A number of folks have written asking for more information on the process of making screencasts. Nowadays, my weapon of choice is Camtasia Studio. (Perhaps I should make a screencast showing how I use the product. But like the demonstration of Windows Media Encoder 9 I did in the February column, a Camtasia demo would be of interest only to Windows users. And since Camtasia costs $300 more than the free Windows Media Encoder, the appeal of such a tutorial would be even more limited.)
I've also been exploring different--and even costlier--options of late. A major challenge has been to synchronize audio narration with screen activity. So I picked up a copy of Adobe Premiere Pro and, in search of more precise control over my narrated videos, I've begun to climb its learning curve.
In general, screencasting is a three-step process: capture of audio and video, editing, and production of a compressed deliverable. Camtasia combines all three functions in a single, integrated application, but in principle they're separable. I can imagine using Camtasia (or an equivalent) for capture, Premiere (or an equivalent) for editing, and Camtasia (or an equivalent) to produce a compressed .SWF file.
All this, of course, is purely academic if you don't run Windows or aren't in a position to license commercial software in order to make screencasts. So in this column I'll focus on basic strategies that transcend specific tools. If you're on Windows, you might be using free stuff: Windows Media Encoder, or WME, for capture and Windows Movie Maker for editing. I haven't found a free capture tool for the Mac, but I have used WME to record Mac screen activity by way of a remote VNC session. For native video capture on the Mac I'm told that the relatively inexpensive Snapz Pro works well. Of course, iMovie, bundled with Mac OS X, is a capable low-end video editor. On either platform (and on Linux as well), Audacity is the cheapskate's weapon of choice for recording and editing audio narration.
In these scenarios you'll wind up producing either Windows Media (.WMV) or QuickTime (.MOV) files.
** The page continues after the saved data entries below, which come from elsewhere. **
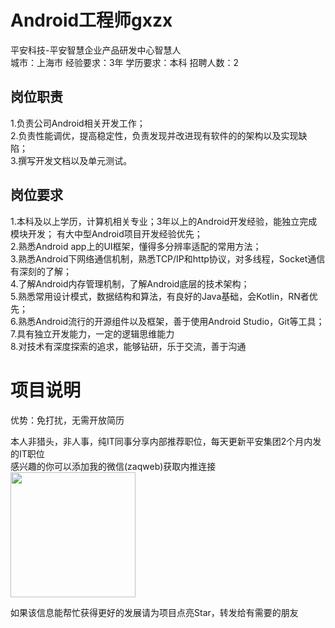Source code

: # Android工程师gxzx
平安科技-平安智慧企业产品研发中心智慧人  
城市：上海市 经验要求：3年 学历要求：本科  招聘人数：2

## 岗位职责
1.负责公司Android相关开发工作；    
2.负责性能调优，提高稳定性，负责发现并改进现有软件的的架构以及实现缺陷；    
3.撰写开发文档以及单元测试。

## 岗位要求
1.本科及以上学历，计算机相关专业；3年以上的Android开发经验，能独立完成模块开发； 有大中型Android项目开发经验优先；   
2.熟悉Android app上的UI框架，懂得多分辨率适配的常用方法；   
3.熟悉Android下网络通信机制，熟悉TCP/IP和http协议，对多线程，Socket通信有深刻的了解；    
4.了解Android内存管理机制，了解Android底层的技术架构；    
5.熟悉常用设计模式，数据结构和算法，有良好的Java基础，会Kotlin，RN者优先；    
6.熟悉Android流行的开源组件以及框架，善于使用Android Studio，Git等工具；   
7.具有独立开发能力，一定的逻辑思维能力   
8.对技术有深度探索的追求，能够钻研，乐于交流，善于沟通

# 项目说明

优势：免打扰，无需开放简历

本人非猎头，非人事，纯IT同事分享内部推荐职位，每天更新平安集团2个月内发的IT职位  
感兴趣的你可以添加我的微信(zaqweb)获取内推连接  
<img src="https://github.com/zaqweb/PA-IT-JOBS/blob/master/WechatICode.jpeg"  height="200" width="200">

如果该信息能帮忙获得更好的发展请为项目点亮Star，转发给有需要的朋友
Neither affords the simplicity of Flash (.SWF), the most universally accessible delivery format. But that may not matter crucially. Both Windows Media and QuickTime can yield compact, progressively downloadable files. And in each case there are freely available, cross-platform options: Windows Media Player for Mac OS X and QuickTime for Windows. Here's one way to think about the tradeoffs. If people like your screencasts so much that they demand more seamless playback, that's a good problem to have. You'll know that an investment in tools is justified. Meanwhile, focus on creating compelling content. To that end, here are some of the guidelines I've developed for myself.
Although you can capture your entire screen, you almost certainly don't want to. Even with the best compression, output files can weigh in at well over one megabyte per minute. Extraneous screen real estate is just costly overhead. And if the captured screen is larger than the playback window, things get really awkward for the viewer. Use the same rules that guide your delivery of any other kind of web content. In my case, I've concluded that 1024 by 768 is the hard limit, but if I can tell the story in 800 by 600, that's even better.
Whatever you decide, be sure to factor in the player's scrollbars and buttons. Screencasts are literal pixel-for-pixel representations of screen activity. When what you thought was just a web page starts working autonomously--and talking to you as it does so--it can be quite alarming!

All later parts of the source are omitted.